Our proposed normalization downscales the PAN and aligned MS images to the MS scale, and computes the mean and variance values in a local window of size $9\times 9$ over downscaled images for complexity reduction. Then upscaled mean and variance maps are used to normalize the PAN and MS input images. Denormalization is applied to the network output to yield the final PS result images. The values that are used for the denormalization are the upscaled mean and variance map of the MS input that were used for normalization. Local window size should be large enough to capture the regional characteristics of geographical features, as the goal of local normalization is a generalization to unseen datasets. However, the computational complexity quadratically increases as the window size goes bigger. Through a set of experiments, we found that a local window of size $9\times 9$ shows good generalizability without being computationally too expensive. Our normalization technique can be easily adopted to any PS networks. This allows the network to maintain the low-frequency color information of the MS input, having a similar effect as the residual connection.

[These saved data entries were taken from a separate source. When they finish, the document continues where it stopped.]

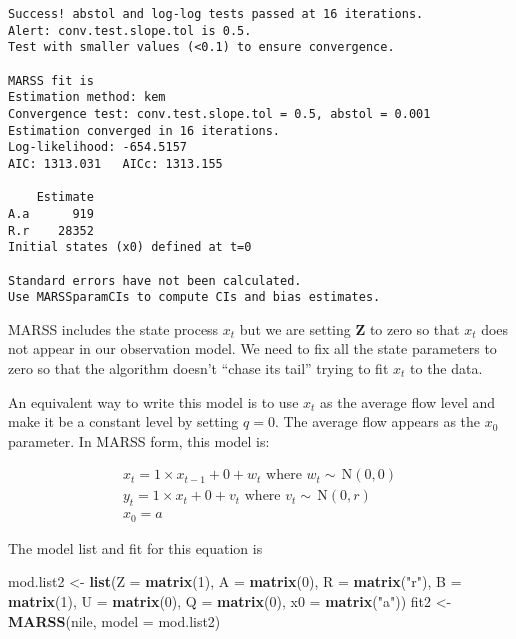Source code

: \documentclass[12pt,]{book}
\newenvironment{Shaded}{\begin{snugshade}}{\end{snugshade}}
\newcommand{\DataTypeTok}[1]{\textcolor[rgb]{0.13,0.29,0.53}{#1}}
\newcommand{\DecValTok}[1]{\textcolor[rgb]{0.00,0.00,0.81}{#1}}
\newcommand{\KeywordTok}[1]{\textcolor[rgb]{0.13,0.29,0.53}{\textbf{#1}}}
\newcommand{\NormalTok}[1]{#1}
\newcommand{\StringTok}[1]{\textcolor[rgb]{0.31,0.60,0.02}{#1}}
\begin{document}
\begin{verbatim}
Success! abstol and log-log tests passed at 16 iterations.
Alert: conv.test.slope.tol is 0.5.
Test with smaller values (<0.1) to ensure convergence.

MARSS fit is
Estimation method: kem 
Convergence test: conv.test.slope.tol = 0.5, abstol = 0.001
Estimation converged in 16 iterations. 
Log-likelihood: -654.5157 
AIC: 1313.031   AICc: 1313.155   
 
    Estimate
A.a      919
R.r    28352
Initial states (x0) defined at t=0

Standard errors have not been calculated. 
Use MARSSparamCIs to compute CIs and bias estimates.
\end{verbatim}

MARSS includes the state process \(x_t\) but we are setting \(\mathbf{Z}\) to zero so that \(x_t\) does not appear in our observation model. We need to fix all the state parameters to zero so that the algorithm doesn't ``chase its tail'' trying to fit \(x_t\) to the data.

An equivalent way to write this model is to use \(x_t\) as the average flow level and make it be a constant level by setting \(q=0\). The average flow appears as the \(x_0\) parameter. In MARSS form, this model is:

\begin{equation}
\begin{gathered}
x_t = 1 \times x_{t-1}+ 0 + w_t    \text{ where } w_t \sim \,\text{N}(0,0) \\
y_t = 1 \times x_t + 0 + v_t \text{ where } v_t \sim \,\text{N}(0,r)  \\
x_0 = a 
 \end{gathered}   
\label{eq:short-flat-level-model2}
\end{equation}

The model list and fit for this equation is

\begin{Shaded}
\begin{Highlighting}[]
\NormalTok{mod.list2 <-}\StringTok{ }\KeywordTok{list}\NormalTok{(}\DataTypeTok{Z =} \KeywordTok{matrix}\NormalTok{(}\DecValTok{1}\NormalTok{), }\DataTypeTok{A =} \KeywordTok{matrix}\NormalTok{(}\DecValTok{0}\NormalTok{), }\DataTypeTok{R =} \KeywordTok{matrix}\NormalTok{(}\StringTok{"r"}\NormalTok{), }
    \DataTypeTok{B =} \KeywordTok{matrix}\NormalTok{(}\DecValTok{1}\NormalTok{), }\DataTypeTok{U =} \KeywordTok{matrix}\NormalTok{(}\DecValTok{0}\NormalTok{), }\DataTypeTok{Q =} \KeywordTok{matrix}\NormalTok{(}\DecValTok{0}\NormalTok{), }\DataTypeTok{x0 =} \KeywordTok{matrix}\NormalTok{(}\StringTok{"a"}\NormalTok{))}
\NormalTok{fit2 <-}\StringTok{ }\KeywordTok{MARSS}\NormalTok{(nile, }\DataTypeTok{model =}\NormalTok{ mod.list2)}
\end{Highlighting}
\end{Shaded}
\end{document}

F. Network Architecture and Training Details

Our network, UPSNet, comprises of 28 residual blocks, each of which has one leaky ReLU (negative slope $=0.1$ ), one convolution layer, and one identity mapping. In total, our network has 30 convolution layers with about 1M filter parameters. To reduce the computational complexity, a single channel PAN input is de-shuffled and transformed into an MS-sized 16-channel input, which is an opposite operation of the sub-pixel convolution layer [35]. The de-shuffled PAN image is then concatenated with the 3-channel MS input. Therefore, the MS-sized 19-channel data is fed into the first convolution layer of UPSNet. The last convolution layer generates 48-channel feature maps, which is then converted to a PAN-sized 3-channel (if MS is RGB) residual output via a shuffle layer. Finally, a nearest-neighbor interpolated MS image is added to the residual output to generate the final pan-sharpened image. Fig. 5 illustrates the network structure of our UPSNet.

FIGURE 5.

Network architecture of our proposed UPSNet.

Show All

SECTION IV.

Evaluation

A. Experiment Setting

1) Datasets

We evaluate the performance of UPSNet using two different remote sensing image datasets that are captured with the WorldView-3 (WV3) and KOMPSAT-3A (K3A) satellite sensors. The WorldView-3 satellite provides 0.31m PAN resolution and 1.24m MS resolution. The KOMPSAT-3A satellite provides 0.55m PAN resolution and 2.2m MS resolution. Both sensors have a resolution ratio equal to 4 between PAN and MS images. Randomly cropped patch pairs of PAN-MS images were used for training of the networks, where various data augmentations were conducted on the fly. Each cropped MS image patches have a size of $32\times 32$ , while the corresponding PAN image patches have a size of $128\times 128$ . As mentioned earlier, the training of our UPSNet is done in the original scale scenario, while the other deep-learning-based PS methods under comparison are trained in a lower scale scenario according to their original settings in their papers. For testing, 100 PAN-MS image pairs that were unseen during training were randomly selected.

2) Training

We trained UPSNet using the ADAMW [23] optimization technique with the initial learning rate of 10⁻⁴ and the weight decay of 10⁻⁷. For training other deep-learning-based PS methods, we followed the training details provided in their original papers. We employed the uniform weight initialization technique in [14] for training. All the networks were implemented using TensorFlow [1], and were trained and tested on NVIDIA TITAN $^{\mathrm{ TM}}$ RTX GPU. Our network is trained for 10⁶ iterations, where the learning rate was lowered by a factor of 10 after $5\times 10^{5}$ iterations. The mini-batch size was set to 2. Training of UPSNet takes about 10 hours, and it takes 0.237 seconds for testing an image of size $648\times 648$ (PAN) on average.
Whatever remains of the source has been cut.